LONDON — German enterprise software group SAP saw its market valuation fall by 25 billion euros ($30 billion) on Monday as shares collapsed by over 17% following disappointing third-quarter results.
The company, which slashed its revenue and profit forecast for 2020, saw its market cap fall from 125 billion euros to 100 billion euros and it is on track for its worst trading day in 12 years.
SAP said coronavirus lockdowns would affect demand for its business relations and customer management software well into 2021 as it announced that it plans to go all-in on cloud computing, competing with the likes of Oracle and Salesforce.
While customers pay considerable sums upfront for SAP’s on-premise software packages, they pay very little upfront for cloud subscriptions, with the bulk of the payments coming down the line, SAP said. As a result, the company is abandoning medium-term profitability targets and it warned that it will take longer than expected to recover from the pandemic.
“As the CEO of SAP, I have to be focused on the long-term value creation of this company,” SAP Chief Executive Christian Klein told CNBC’s “Squawk Box Europe” on Monday.
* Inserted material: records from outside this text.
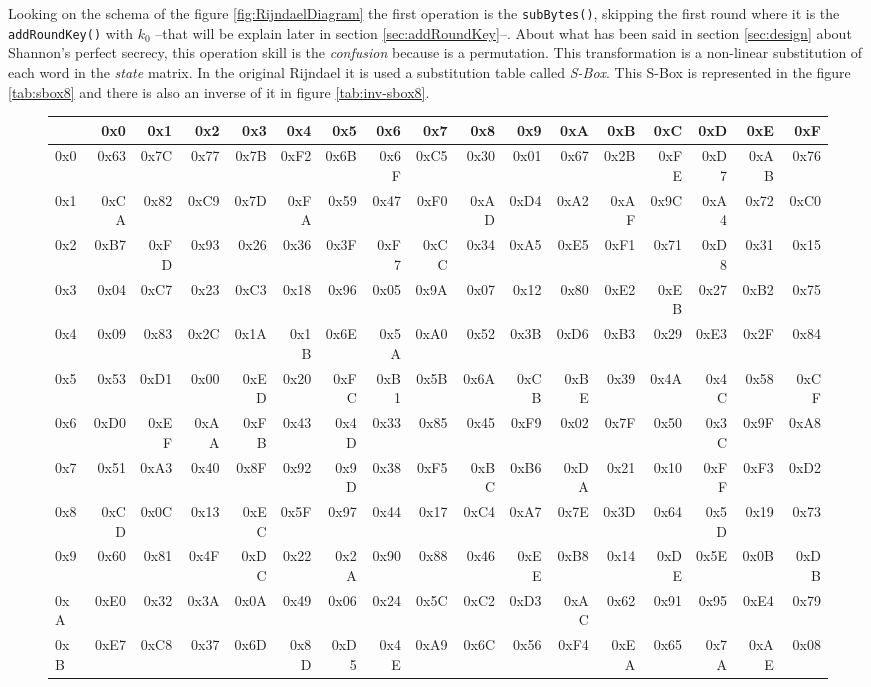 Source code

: \documentclass[10pt,a4paper,twoside]{llncs}
\begin{document}
Looking on the schema of the figure \ref{fig:RijndaelDiagram} the first operation is the {\tt subBytes()}, skipping the first round where it is the {\tt addRoundKey()} with $k_0$ --that will be explain later in section \ref{sec:addRoundKey}--. About what has been said in section \ref{sec:design} about Shannon's perfect secrecy, this operation skill is the \emph{confusion} because is a permutation. This transformation is a non-linear substitution of each word in the \emph{state} matrix. In the original Rijndael it is used a substitution table called \emph{S-Box}. This S-Box is represented in the figure \ref{tab:sbox8} and there is also an inverse of it in figure \ref{tab:inv-sbox8}.

\begin{figure}[ht]{\tiny
\begin{center}
\begin{tabular}[]{|l||r|r|r|r|r|r|r|r|r|r|r|r|r|r|r|r|}\hline
    & 0x0 &0x1 &0x2 &0x3 &0x4 &0x5 &0x6 &0x7 &0x8 &0x9 &0xA &0xB &0xC &0xD &0xE &0xF \\\hline\hline
0x0 & 0x63&0x7C&0x77&0x7B&0xF2&0x6B&0x6F&0xC5&0x30&0x01&0x67&0x2B&0xFE&0xD7&0xAB&0x76\\\hline
0x1 & 0xCA&0x82&0xC9&0x7D&0xFA&0x59&0x47&0xF0&0xAD&0xD4&0xA2&0xAF&0x9C&0xA4&0x72&0xC0 \\\hline
0x2 & 0xB7&0xFD&0x93&0x26&0x36&0x3F&0xF7&0xCC&0x34&0xA5&0xE5&0xF1&0x71&0xD8&0x31&0x15 \\\hline
0x3 & 0x04&0xC7&0x23&0xC3&0x18&0x96&0x05&0x9A&0x07&0x12&0x80&0xE2&0xEB&0x27&0xB2&0x75 \\\hline
0x4 & 0x09&0x83&0x2C&0x1A&0x1B&0x6E&0x5A&0xA0&0x52&0x3B&0xD6&0xB3&0x29&0xE3&0x2F&0x84 \\\hline
0x5 & 0x53&0xD1&0x00&0xED&0x20&0xFC&0xB1&0x5B&0x6A&0xCB&0xBE&0x39&0x4A&0x4C&0x58&0xCF \\\hline
0x6 & 0xD0&0xEF&0xAA&0xFB&0x43&0x4D&0x33&0x85&0x45&0xF9&0x02&0x7F&0x50&0x3C&0x9F&0xA8 \\\hline
0x7 & 0x51&0xA3&0x40&0x8F&0x92&0x9D&0x38&0xF5&0xBC&0xB6&0xDA&0x21&0x10&0xFF&0xF3&0xD2 \\\hline
0x8 & 0xCD&0x0C&0x13&0xEC&0x5F&0x97&0x44&0x17&0xC4&0xA7&0x7E&0x3D&0x64&0x5D&0x19&0x73 \\\hline
0x9 & 0x60&0x81&0x4F&0xDC&0x22&0x2A&0x90&0x88&0x46&0xEE&0xB8&0x14&0xDE&0x5E&0x0B&0xDB \\\hline
0xA & 0xE0&0x32&0x3A&0x0A&0x49&0x06&0x24&0x5C&0xC2&0xD3&0xAC&0x62&0x91&0x95&0xE4&0x79 \\\hline
0xB & 0xE7&0xC8&0x37&0x6D&0x8D&0xD5&0x4E&0xA9&0x6C&0x56&0xF4&0xEA&0x65&0x7A&0xAE&0x08 \\\hline

\end{tabular}
\end{center}}
\end{figure}
\end{document}

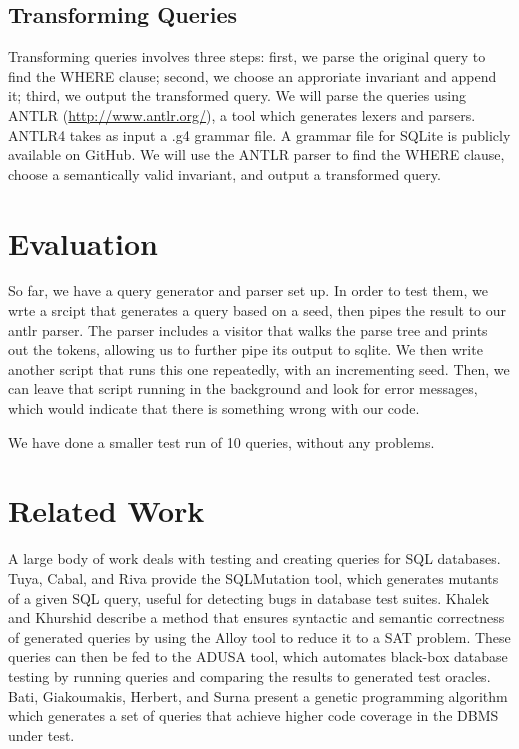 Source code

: \documentclass[conference]{acmsiggraph}
\begin{document}
\subsection{Transforming Queries}

Transforming queries involves three steps: first, we parse the original query to find the WHERE clause; second, we choose an approriate invariant and append it; third, we output the transformed query. We will parse the queries using ANTLR (\url{http://www.antlr.org/}), a tool which generates lexers and parsers. ANTLR4 takes as input a .g4 grammar file. A grammar file for SQLite is publicly available on GitHub. We will use the ANTLR parser to find the WHERE clause, choose a semantically valid invariant, and output a transformed query.

\section{Evaluation}

So far, we have a query generator and parser set up. In order to test them, we wrte a srcipt that generates a query based on a seed, then pipes the result to our antlr parser. The parser includes a visitor that walks the parse tree and prints out the tokens, allowing us to further pipe its output to sqlite. We then write another script that runs this one repeatedly, with an incrementing seed. Then, we can leave that script running in the background and look for error messages, which would indicate that there is something wrong with our code.

We have done a smaller test run of 10 queries, without any problems.

\section{Related Work}

A large body of work deals with testing and creating queries for SQL databases. Tuya, Cabal, and Riva\cite{Tuya:2006} provide the SQLMutation tool, which generates mutants of a given SQL query, useful for detecting bugs in database test suites. Khalek and Khurshid\cite{AbdulKhalek:2010:ASQ:1858996.1859063} describe a method that ensures syntactic and semantic correctness of generated queries by using the Alloy tool to reduce it to a SAT problem. These queries can then be fed to the ADUSA tool, which automates black-box database testing by running queries and comparing the results to generated test oracles. Bati, Giakoumakis, Herbert, and Surna\cite{Bati:2007:GAR:1325851.1325993} present a genetic programming algorithm which generates a set of queries that achieve higher code coverage in the DBMS under test.
\end{document}
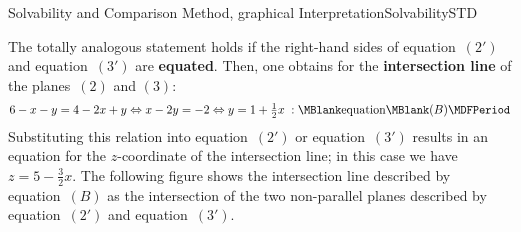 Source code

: \begin{MXContent}{Solvability and Comparison Method, graphical Interpretation}{Solvability}{STD}
\begin{MExample}
\begin{center}
{
}%
\end{center}
The totally analogous statement holds if the right-hand sides of equation~$(2')$ and 
equation~$(3')$ are \textbf{equated}. Then, one obtains for the \textbf{intersection line}
of the planes~$(2)$ and $(3)$:
$$6 - x - y = 4 - 2 x + y \Leftrightarrow x - 2 y = - 2 \Leftrightarrow y = 1 + \Mtfrac12 x \; :
\MBlank\mbox{equation}\MBlank (B) \MDFPeriod $$
Substituting this relation into equation~$(2')$ or equation~$(3')$ results 
in an equation for the $z$-coordinate of the intersection line; in this case
we have $z=5-\frac{3}{2}x$.
The following figure shows the intersection line described by equation~$(B)$ as 
the intersection of the two non-parallel planes described by equation~$(2')$
and equation~$(3')$.


\end{MExample}
\end{MXContent}
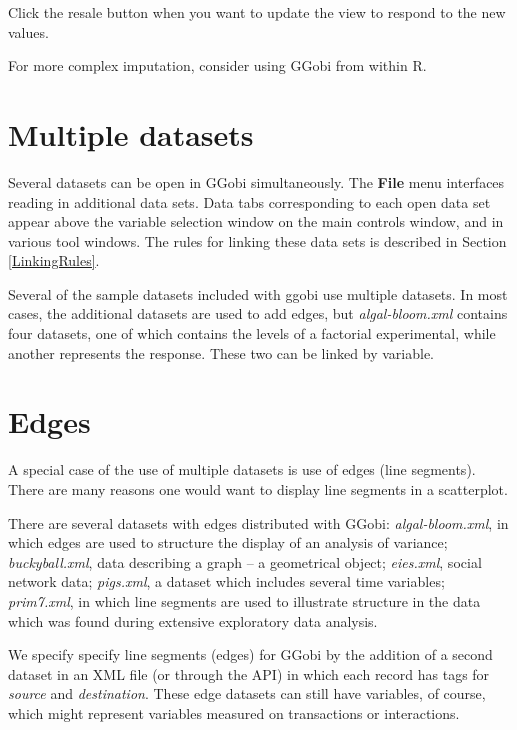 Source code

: \documentclass[11pt]{article}
\begin{document}
Click the resale button when you want to update the view to
respond to the new values.

For more complex imputation, consider using GGobi from within R.

%
%

\section{Multiple datasets}

Several datasets can be open in GGobi simultaneously. The {\bf File}
menu interfaces reading in additional data sets. Data tabs corresponding
to each open data set appear above the variable selection window on
the main controls window, and in various tool windows. The rules for
linking these data sets is described in Section \ref{LinkingRules}.

Several of the sample datasets included with ggobi use multiple datasets.
In most cases, the additional datasets are used to add edges, but {\em
algal-bloom.xml} contains four datasets, one of which contains the levels
of a factorial experimental, while another represents the response.
These two can be linked by variable.

\section{Edges}

A special case of the use of multiple datasets is use of edges (line
segments).  There are many reasons one would want to display line segments
in a scatterplot. 

There are several datasets with edges distributed with GGobi: {\em
algal-bloom.xml}, in which edges are used to structure the display of an
analysis of variance; {\em buckyball.xml}, data describing a graph -- a
geometrical object; {\em eies.xml}, social network data; {\em pigs.xml},
a dataset which includes several time variables; {\em prim7.xml},
in which line segments are used to illustrate structure in the
data which was found during extensive exploratory data analysis.

We specify specify line segments (edges) for GGobi by the addition of a
second dataset in an XML file (or through the API) in which each record
has tags for {\it source} and {\it destination}.  These edge datasets
can still have variables, of course, which might represent variables
measured on transactions or interactions.
\end{document}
“So I cannot trade the success of our customers and the significant revenue potential of SAP against short-term margin optimization.”
SAP now expects to almost triple its cloud revenues to over 22 billion euros by 2025, Klein said.
However, this switch to focus on cloud computing will bring the company’s 2023 operating margin down by approximately four to five percentage points.
“We will stay committed to our profitable growth with over 11.5 billion euros of operating profit in 2025, which includes a double digit profit growth from 2023 onwards,” said Klein.
JPMorgan cut its price target for SAP to 120 from 160 euros, and downgraded the stock to “neutral” from “overweight.”